Quarter
Faculty Reference
Tevfik Bultan
Course Type
Course Area
Foundations
Enrollment Code
62075
Location
Phelp 2510
Units
4
Day and Time
TR 11:00-12:50
Course Description

String manipulation is a crucial part of modern software systems; for example, it is used extensively in input validation and sanitization, and in dynamic code and query generation. The goal of string-analysis techniques is to determine the set of values that string expressions can take during program execution. String analysis can be used to solve many problems in modern software systems that relate to string manipulation, such as: (1) Identifying security vulnerabilities by checking if a security sensitive function can receive an input string that contains an exploit; (2) Identifying behaviors of JavaScript code that use the eval function by computing the string values that can reach the eval function; (3) Identifying html generation errors by computing the html code generated by web applications; (4) Identifying the set of queries that are sent to back-end database by analyzing the code that generates the SQL queries; (5) Patching input validation and sanitization functions by automatically synthesizing repairs.

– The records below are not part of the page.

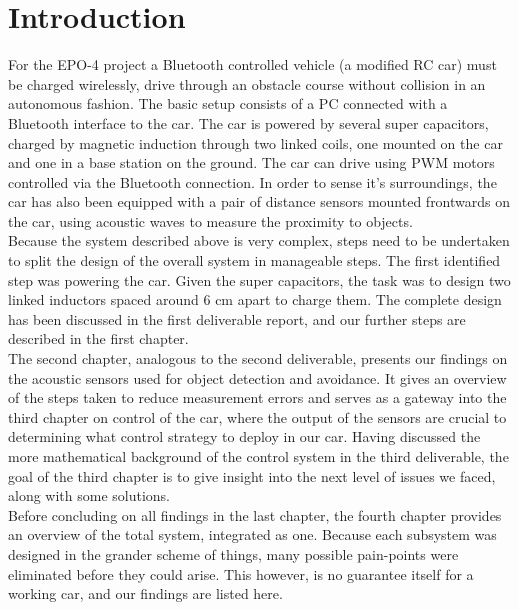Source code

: \documentclass[11pt,titlepage]{report}
\begin{document}
\chapter{Introduction}
For the EPO-4 project a Bluetooth controlled vehicle (a modified RC car) must be charged wirelessly, drive through an obstacle course without collision in an autonomous fashion. The basic setup consists of a PC connected with a Bluetooth interface to the car. The car is powered by several super capacitors, charged by magnetic induction through two linked coils, one mounted on the car and one in a base station on the ground. The car can drive using PWM motors controlled via the Bluetooth connection. In order to sense it's surroundings, the car has also been equipped with a pair of distance sensors mounted frontwards on the car, using acoustic waves to measure the proximity to objects.\\
Because the system described above is very complex, steps need to be undertaken to split the design of the overall system in manageable steps. The first identified step was powering the car. Given the super capacitors, the task was to design two linked inductors spaced around 6 cm apart to charge them. The complete design has been discussed in the first deliverable report, and our further steps are described in the first chapter.\\
The second chapter, analogous to the second deliverable, presents our findings on the acoustic sensors used for object detection and avoidance. It gives an overview of the steps taken to reduce measurement errors and serves as a gateway into the third chapter on control of the car, where the output of the sensors are crucial to determining what control strategy to deploy in our car. Having discussed the more mathematical background of the control system in the third deliverable, the goal of the third chapter is to give insight into the next level of issues we faced, along with some solutions.\\
Before concluding on all findings in the last chapter, the fourth chapter provides an overview of the total system, integrated as one. Because each subsystem was designed in the grander scheme of things, many possible pain-points were eliminated before they could arise. This however, is no guarantee itself for a working car, and our findings are listed here.
\end{document}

Like many other program-analysis problems, it is not possible to solve the string analysis problem precisely (i.e., it is not possible to precisely determine the set of string values that can reach a program point). However, one can compute over- or under-approximations of possible string values. If the approximations are precise enough, they can enable us to demonstrate existence or absence of bugs in string manipulating code. String analysis has been an active research area in the last decade, resulting in a wide variety of string-analysis techniques. Some of the topics we plan to discuss in this course include grammar-based string analysis, automata-based symbolic string analysis, string constraint solving, string abstractions, relational string analysis, vulnerability detection using string analysis, differential string analysis, and automated repair using string analysis.